Having patience is really helpful! One of my two first does was really shy when I got her. She didn't like to be touched or even for me to get close to her. Taking time to just sit in her pen and being close by in a calm manner is the right way to go. Handing out treats is also a great way to make goat friends. Take treats out every time you go, and in no time she start approaching you when you come. Also don't be too quick to pet her when you think she is ready, a good cheek pet is a good place to start so she can see your hand. Also, never never *never* chase her. If you need to catch her get her in a small area you can quickly restrain her in. There is _nothing_ worse to make a goat distrust you than chasing.

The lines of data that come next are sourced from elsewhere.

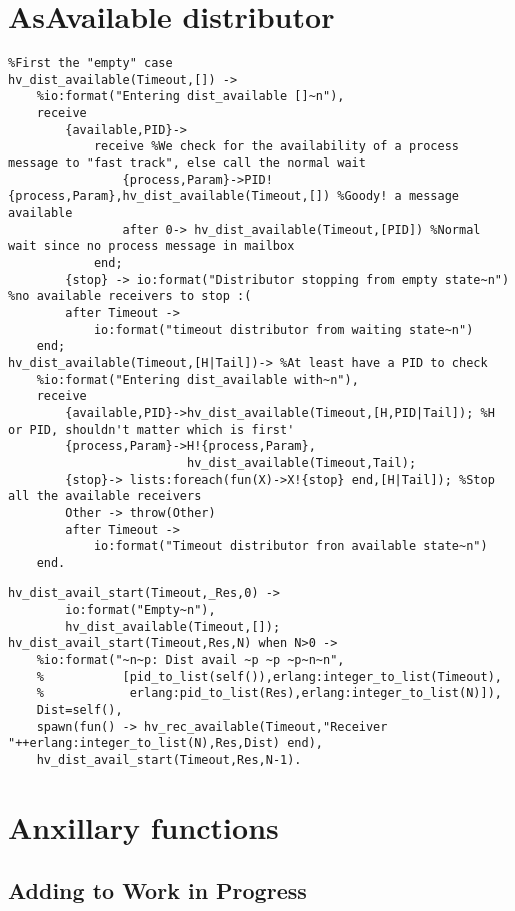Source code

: \section{AsAvailable distributor}
\begin{lstlisting}[name=hvp2]
%The Available distributor
%First the "empty" case
hv_dist_available(Timeout,[]) ->
	%io:format("Entering dist_available []~n"),
	receive
		{available,PID}->
			receive %We check for the availability of a process message to "fast track", else call the normal wait
				{process,Param}->PID!{process,Param},hv_dist_available(Timeout,[]) %Goody! a message available
				after 0-> hv_dist_available(Timeout,[PID]) %Normal wait since no process message in mailbox
			end;
		{stop} -> io:format("Distributor stopping from empty state~n") %no available receivers to stop :(
		after Timeout ->
			io:format("timeout distributor from waiting state~n")
	end;
hv_dist_available(Timeout,[H|Tail])-> %At least have a PID to check
	%io:format("Entering dist_available with~n"),
	receive
		{available,PID}->hv_dist_available(Timeout,[H,PID|Tail]); %H or PID, shouldn't matter which is first'
		{process,Param}->H!{process,Param},
						 hv_dist_available(Timeout,Tail);
		{stop}-> lists:foreach(fun(X)->X!{stop} end,[H|Tail]); %Stop all the available receivers
		Other -> throw(Other)
		after Timeout ->
			io:format("Timeout distributor fron available state~n")
	end.

\end{lstlisting}

\begin{lstlisting}[name=hvp2]
%Start the receivers and the distributor
hv_dist_avail_start(Timeout,_Res,0)	->
		io:format("Empty~n"),
		hv_dist_available(Timeout,[]);
hv_dist_avail_start(Timeout,Res,N) when N>0 ->
	%io:format("~n~p: Dist avail ~p ~p ~p~n~n",
	%			[pid_to_list(self()),erlang:integer_to_list(Timeout),
	%			 erlang:pid_to_list(Res),erlang:integer_to_list(N)]),
	Dist=self(),
	spawn(fun() -> hv_rec_available(Timeout,"Receiver "++erlang:integer_to_list(N),Res,Dist) end),
	hv_dist_avail_start(Timeout,Res,N-1).
\end{lstlisting}

\section{Anxillary functions}
\subsection{Adding to Work in Progress}

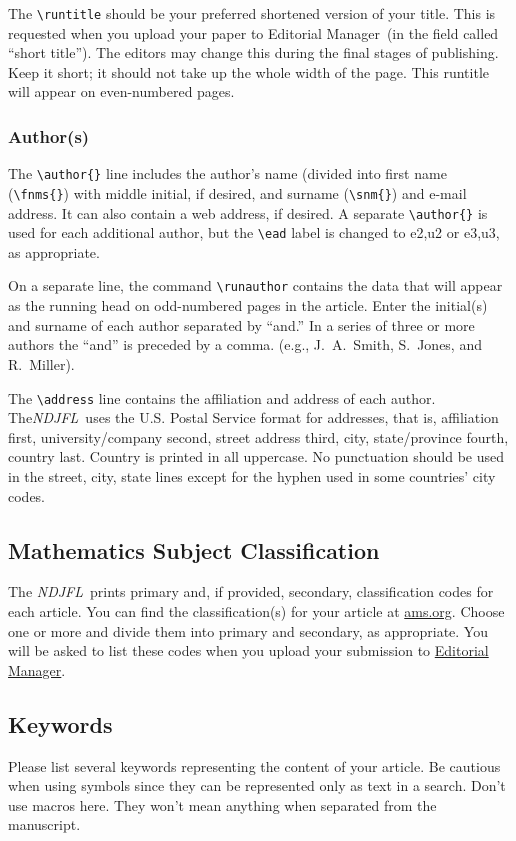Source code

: \documentclass{ndjflart}
\theoremstyle{definition}
\theoremstyle{remark}
\newcommand{\NDJFL}{\emph{NDJFL}}
\newcommand{\EM}{Editorial Manager}
\begin{document}
The \verb=\runtitle= should be your preferred shortened version of
your title.  This is requested when you upload your paper to \EM\ (in
the field called ``short title''). The editors may change this during
the final stages of publishing.  Keep it short; it should not take up
the whole width of the page.  This runtitle will appear on
even-numbered pages.

\subsubsection{Author(s)}\label{authordata} The \verb=\author{}= line
includes the author's name (divided into first name (\verb=\fnms{}=)
with middle initial, if desired, and surname (\verb=\snm{}=) and
e-mail address.  It can also contain a web address, if desired.  A
separate \verb=\author{}= is used for each additional author, but the
\verb=\ead= label is changed to e2,u2 or e3,u3, as appropriate.

On a separate line, the command \verb=\runauthor= contains the data
that will appear as the running head on odd-numbered pages in the
article.  Enter the initial(s) and surname of each author separated by
``and.''  In a series of three or more authors the ``and'' is preceded
by a comma. (e.g., J.~A.~Smith, S.~Jones, and R.~Miller).

The \verb=\address= line contains the affiliation and address of each
author.  The\linebreak \NDJFL\ uses the U.S. Postal Service format for
addresses, that is, affiliation first, university/company second,
street address third, city, state/province fourth, country last.
Country is printed in all uppercase. No punctuation should be used in
the street, city, state lines except for the hyphen used in some
countries' city codes.

\subsection{Mathematics Subject Classification}\label{msc} 
The \NDJFL\ prints primary and, if provided, secondary, classification
codes for each article.  You can find the classification(s) for your
article at
\href{http://www.ams.org/mathscinet/freeTools.html}{ams.org}.  Choose
one or more and divide them into primary and secondary, as
appropriate.  You will be asked to list these codes when you upload
your submission to
\href{http://www.editorialmanager.com/ndjfl}{Editorial Manager}.

\subsection{Keywords}\label{kwd} Please list several keywords
representing the content of your article.  Be cautious when using
symbols since they can be represented only as text in a search.  Don't
use macros here. They won't mean anything when separated from the
manuscript.
\end{document}
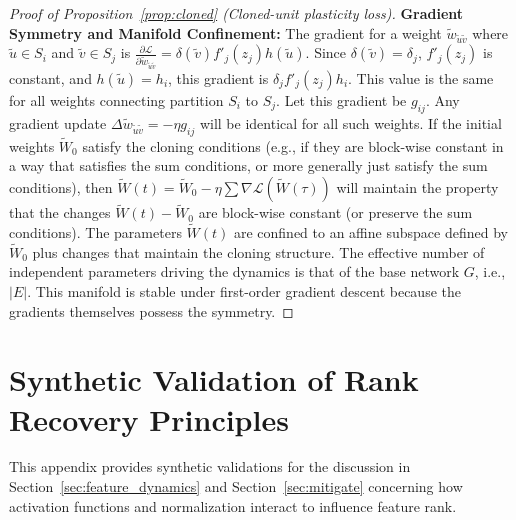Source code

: \documentclass{article}
\newcommand{\Loss}{\mathcal{L}}
\begin{document}
\begin{proof}[Proof of Proposition~\ref{prop:cloned} (Cloned-unit plasticity loss)]
\textbf{Gradient Symmetry and Manifold Confinement:}
The gradient for a weight $\widetilde{w}_{\widetilde{u}\widetilde{v}}$ where $\widetilde{u} \in S_i$ and $\widetilde{v} \in S_j$ is $\frac{\partial\Loss}{\partial \widetilde{w}_{\widetilde{u}\widetilde{v}}} = \delta(\widetilde{v}) f'_j(z_j) h(\widetilde{u})$.
Since $\delta(\widetilde{v})=\delta_j$, $f'_j(z_j)$ is constant, and $h(\widetilde{u})=h_i$, this gradient is $\delta_j f'_j(z_j) h_i$. This value is the same for all weights connecting partition $S_i$ to $S_j$. Let this gradient be $g_{ij}$.
Any gradient update $\Delta \widetilde{w}_{\widetilde{u}\widetilde{v}} = -\eta g_{ij}$ will be identical for all such weights.
If the initial weights $\widetilde{W}_0$ satisfy the cloning conditions (e.g., if they are block-wise constant in a way that satisfies the sum conditions, or more generally just satisfy the sum conditions), then $\widetilde{W}(t) = \widetilde{W}_0 - \eta \sum \nabla\Loss(\widetilde{W}(\tau))$ will maintain the property that the changes $\widetilde{W}(t) - \widetilde{W}_0$ are block-wise constant (or preserve the sum conditions).
The parameters $\widetilde{W}(t)$ are confined to an affine subspace defined by $\widetilde{W}_0$ plus changes that maintain the cloning structure. The effective number of independent parameters driving the dynamics is that of the base network $G$, i.e., $|E|$. This manifold is stable under first-order gradient descent because the gradients themselves possess the symmetry.
\end{proof}


\section{Synthetic Validation of Rank Recovery Principles}
\label{app:rank_validation_appendix_label} %

This appendix provides synthetic validations for the discussion in Section~\ref{sec:feature_dynamics} and Section~\ref{sec:mitigate} concerning how activation functions and normalization interact to influence feature rank.
\end{document}
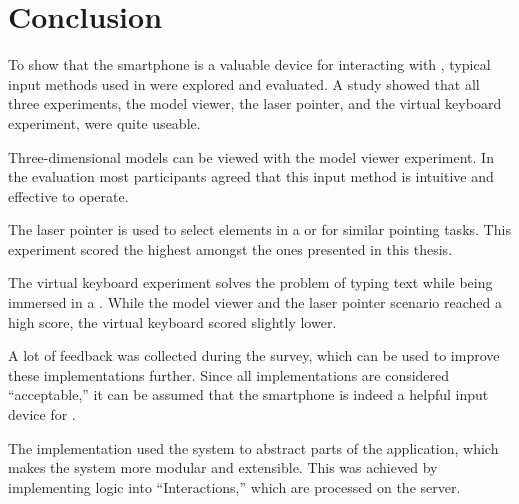 \chapter{Conclusion}\label{chapter:conclusion}

To show that the smartphone is a valuable device for interacting with , typical input methods used in  were explored and evaluated. A  study showed that all three experiments, the model viewer, the laser pointer, and the virtual keyboard experiment, were quite useable.

Three-dimensional models can be viewed with the model viewer experiment. In the evaluation most participants agreed that this input method is intuitive and effective to operate.

The laser pointer is used to select elements in a  or for similar pointing tasks. This experiment scored the highest amongst the ones presented in this thesis. 

The virtual keyboard experiment solves the problem of typing text while being immersed in a . While the model viewer and the laser pointer scenario reached a high score, the virtual keyboard scored slightly lower. 

A lot of feedback was collected during the survey, which can be used to improve these implementations further. Since all implementations are considered \enquote{acceptable,} it can be assumed that the smartphone is indeed a helpful input device for .

The implementation used the  system to abstract parts of the application, which makes the system more modular and extensible. This was achieved by implementing logic into \enquote{Interactions,} which are processed on the server. 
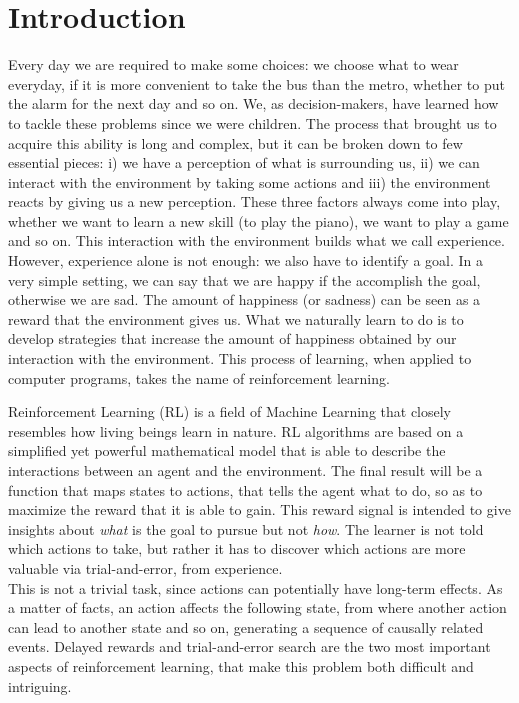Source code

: \chapter{Introduction}
\label{ch:intro}
\setcounter{page}{1}


Every day we are required to make some choices:  we choose what to wear everyday, if it is more convenient to take the bus than the metro, whether to put the alarm for the next day and so on. We, as decision-makers, have learned how to tackle these problems since we were children. The process that brought us to acquire this ability is long and complex, but it can be broken down to few essential pieces: i) we have a perception of what is surrounding us, ii) we can interact with the environment by taking some actions and iii) the environment reacts by giving us a new perception. These three factors always come into play, whether we want to learn a new skill (\eg to play the piano), we want to play a game and so on. This interaction with the environment builds what we call experience. However, experience alone is not enough: we also have to identify a goal. In a very simple setting, we can say that we are happy if the accomplish the goal, otherwise we are sad. The amount of happiness (or sadness) can be seen as a reward that the environment gives us. What we naturally learn to do is to develop strategies that increase the amount of happiness obtained by our interaction with the environment. This process of learning, when applied to computer programs, takes the name of reinforcement learning.



Reinforcement Learning (RL) is a field of Machine Learning that closely resembles how living beings learn in nature. RL algorithms are based on a simplified yet powerful mathematical model that is able to describe the interactions between an agent and the environment.
%
The final result will be a function that maps states to actions, that tells the agent what to do, so as to maximize the reward that it is able to gain. This reward signal is intended to give insights about \textit{what} is the goal to pursue but not \textit{how}. The learner is not told which actions to take, but rather it has to discover which actions are more valuable via trial-and-error, from experience. \\
This is not a trivial task, since actions can potentially have long-term effects. As a matter of facts, an action affects the following state, from where another action can lead to another state and so on, generating a sequence of causally related events. Delayed rewards and trial-and-error search are the two most important aspects of reinforcement learning, that make this problem both difficult and intriguing.


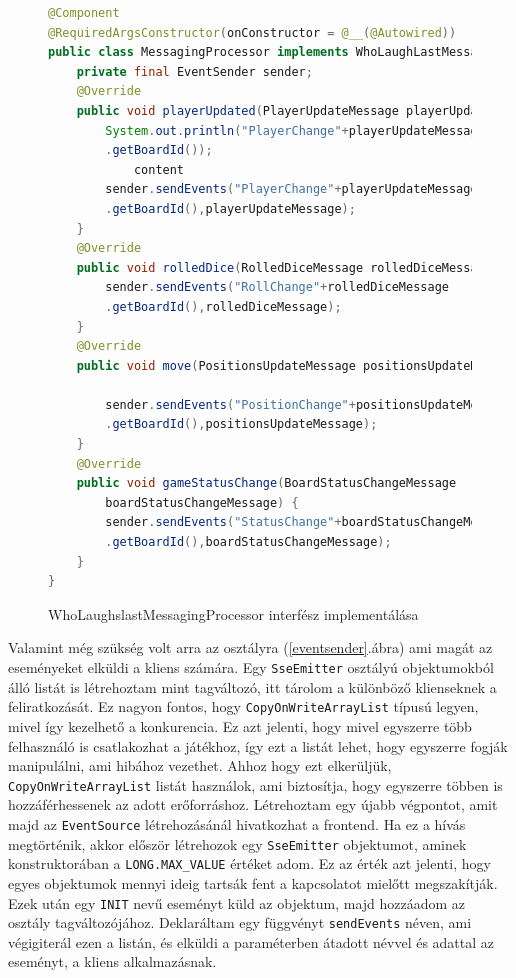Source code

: \documentclass[a4paper,twoside]{article}
\begin{document}
\begin{figure}
	\caption{WhoLaughslastMessagingProcessor interfész implementálása}
	\begin{lstlisting}[language=java,breaklines=true]	
@Component
@RequiredArgsConstructor(onConstructor = @__(@Autowired))
public class MessagingProcessor implements WhoLaughLastMessagingProcessor{
	private final EventSender sender;
	@Override
	public void playerUpdated(PlayerUpdateMessage playerUpdateMessage) {
		System.out.println("PlayerChange"+playerUpdateMessage
		.getBoardId());
			content
		sender.sendEvents("PlayerChange"+playerUpdateMessage
		.getBoardId(),playerUpdateMessage);
	}
	@Override
	public void rolledDice(RolledDiceMessage rolledDiceMessage) {
		sender.sendEvents("RollChange"+rolledDiceMessage
		.getBoardId(),rolledDiceMessage);
	}
	@Override
	public void move(PositionsUpdateMessage positionsUpdateMessage) {
		
		sender.sendEvents("PositionChange"+positionsUpdateMessage
		.getBoardId(),positionsUpdateMessage);
	}
	@Override
	public void gameStatusChange(BoardStatusChangeMessage
		boardStatusChangeMessage) {
		sender.sendEvents("StatusChange"+boardStatusChangeMessage
		.getBoardId(),boardStatusChangeMessage);
	}
}
		\end{lstlisting}
		\label{messproc}
	\end{figure} 
	\FloatBarrier
Valamint még szükség volt arra az osztályra (\ref{eventsender}.ábra) ami magát az eseményeket elküldi a kliens számára.  Egy \verb|SseEmitter| osztályú objektumokból álló listát is létrehoztam mint tagváltozó, itt tárolom a különböző klienseknek a feliratkozását. Ez nagyon fontos, hogy \verb|CopyOnWriteArrayList| típusú legyen, mivel így kezelhető a konkurencia. Ez azt jelenti, hogy mivel egyszerre több felhasználó is csatlakozhat a játékhoz, így ezt a listát lehet, hogy egyszerre fogják manipulálni, ami hibához vezethet. Ahhoz hogy ezt elkerüljük, \verb|CopyOnWriteArrayList| listát használok, ami biztosítja, hogy egyszerre többen is hozzáférhessenek az adott erőforráshoz. Létrehoztam egy újabb végpontot, amit majd az \verb|EventSource| létrehozásánál hivatkozhat a frontend.  Ha ez a hívás megtörténik, akkor először létrehozok egy \verb|SseEmitter| objektumot, aminek konstruktorában a \verb|LONG.MAX_VALUE| értéket adom. Ez az érték azt jelenti, hogy egyes objektumok mennyi ideig tartsák fent a kapcsolatot mielőtt megszakítják. Ezek után egy \verb|INIT| nevű eseményt küld az objektum, majd hozzáadom az osztály tagváltozójához. Deklaráltam egy függvényt \verb|sendEvents| néven, ami végigiterál ezen a listán, és elküldi a paraméterben átadott névvel és adattal az eseményt, a kliens alkalmazásnak.
\end{document}
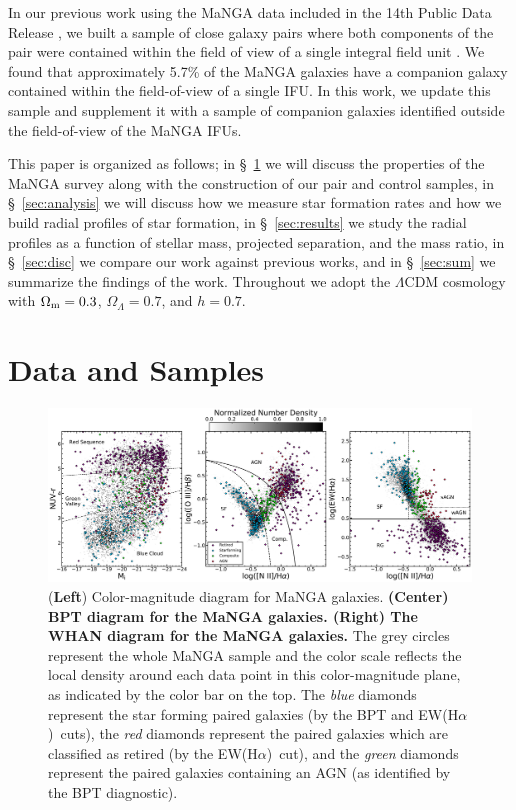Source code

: \documentclass[iop,revtex4,twocolumn,apj,numberedappendix,appendixfloats]{emulateapj}
\newcommand{\ewha}{EW(H$\alpha$)}
\begin{document}
In our previous work using the MaNGA data included in the 14th Public Data Release \citep[DR14;][]{Abolfathi:2018}, we built a sample of close galaxy pairs where both components of the pair were contained within the field of view of a single integral field unit \citep[][hereafter ]{Fu:2018}. We found that approximately 5.7\% of the MaNGA galaxies have a companion galaxy contained within the field-of-view of a single IFU. In this work, we update this sample and supplement it with a sample of companion galaxies identified outside the field-of-view of the MaNGA IFUs. 

This paper is organized as follows; in \S~\ref{sec:data} we will discuss the properties of the MaNGA survey along with the construction of our pair and control samples, in \S~\ref{sec:analysis} we will discuss how we measure star formation rates and how we build radial profiles of star formation, in \S~\ref{sec:results} we study the radial profiles as a function of stellar mass, projected separation, and the mass ratio, in \S~\ref{sec:disc} we compare our work against previous works, and in \S~\ref{sec:sum} we summarize the findings of the work. 
Throughout we adopt the $\Lambda$CDM cosmology with $\Omega_{\rm m}=0.3$, $\Omega_\Lambda=0.7$, and $h=0.7$. 

\section{Data and Samples}\label{sec:data}

\begin{figure}
\centering
\includegraphics[width=\linewidth]{fig/bpt-cmd.pdf}
\caption[]{(\textbf{Left}) Color-magnitude diagram for MaNGA galaxies. \textbf{(\textbf{Center}) BPT diagram for the MaNGA galaxies. (\textbf{Right}) The WHAN diagram for the MaNGA galaxies.} The grey circles represent the whole MaNGA sample and the color scale reflects the local density around each data point in this color-magnitude plane, as indicated by the color bar on the top. The {\it blue} diamonds represent the star forming paired galaxies (by the BPT and \ewha\ cuts), the {\it red} diamonds represent the paired galaxies which are classified as retired (by the \ewha\ cut), and the {\it green} diamonds represent the paired galaxies containing an AGN (as identified by the BPT diagnostic).}
\label{fig:cmd}
\end{figure}
\end{document}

You sound like you are doing a good job so far, but it does take time. (thumbup)


----------



## Makenna (Aug 16, 2019)

I would keep doing what you are doing! When I first got my goats, they were afraid of me and would all group together in a corner. After you start feeding them and giving them treats they gain your trust and start to like you. Just have patience and believe in yourself!


----------



## MadHouse (Oct 3, 2019)

I agree to what has been said. Patience, treats and no chasing.
I don’t know if you can apply this to your situation, but for mine, when they went in the barn for the night, I would give them their grain on the stall floor one at a time, and brush them while they gobbled it down. For some reason the brush wasn’t as scary as my hands. Also, they let me pet them through a fence, and started enjoying that, it seemed safer to them.


----------



## Mrsadface (Apr 27, 2020)

I did the same to clear brush and they would always run into the brush when I came through the gate. I bought a wether that was bottle fed and a pet. They now let me hand feed them grain and I can get in a pet every now and then. This is without any other works except bringing in the pet goat.


----------



## Davi (Apr 9, 2019)

Absolutely agree with what every one is saying, one of our first goats was absolutely terrified of people and my dad spent hours just sitting outside with her and talking to her, touching her a bit when she came clone. A good thing to do when she starts letting you touch her, is try and rub her belly and eventually her bag to get her used to being touched for milking. It takes a lot of work when they're already grown, but you'll get there!


----------



## Jason Etherington (May 1, 2020)

This has all been really helpful thank you for the advise. Over the last 4 days I have spent at least an hour throughout the day in their pen. As of yesterday they came and ate grain from a bowl that was just a couple feet from me. Momma goat was even comfortable enough to walk away and lay down while her kids continued eating next to me. Progress! I haven’t tried brushing yet. I will give it a few more days before I try that and see if I can get the bowl right next to me. What kind of a brush should I get for a goat? A horse brush seems like the bristle are too soft and densely packed for a goat. Links or pictures of what you use would be helpful. Thanks for so much great advise!


----------



## MadHouse (Oct 3, 2019)

I used a soft brush at first, to make it feel nice, and later a dog brush.


----------



## Richyboy (Apr 30, 2020)

Giving them the attention they want and dont want is effective, when I got weather goats to show at the fair the first year I did not even try to walk them with a show chain prior to the fair I just gave them attention and they walked great, attention is super effective!


----------



## Jason Etherington (May 1, 2020)

(FIRST TIME ON THE MILKING STANCHION) We have spent an hour or so each day with treats at our feet for the last two weeks. The goats now come quickly and easily to get the treats. If we try to touch them they run away for a moment before returning to eat. We decided today to try to get momma on the milking stanchion. Catching her meant cornering her a couple times before successfully grabbing her collar. Once caught I can to lead/drag/push her to the stanchion and then lift her torso and then her hind legs up on the stand. All the while her kids were screaming and she was screaming. Once in the stanchion I got her grain and pet her while talking to her calmly. She was kind of calm and her kids screamed a little less. After 15 minutes she had eaten almost no grain and was still pretty nervous. Once I let her out of the stanchion she ran to her kids and wouldn't come anywhere near me. 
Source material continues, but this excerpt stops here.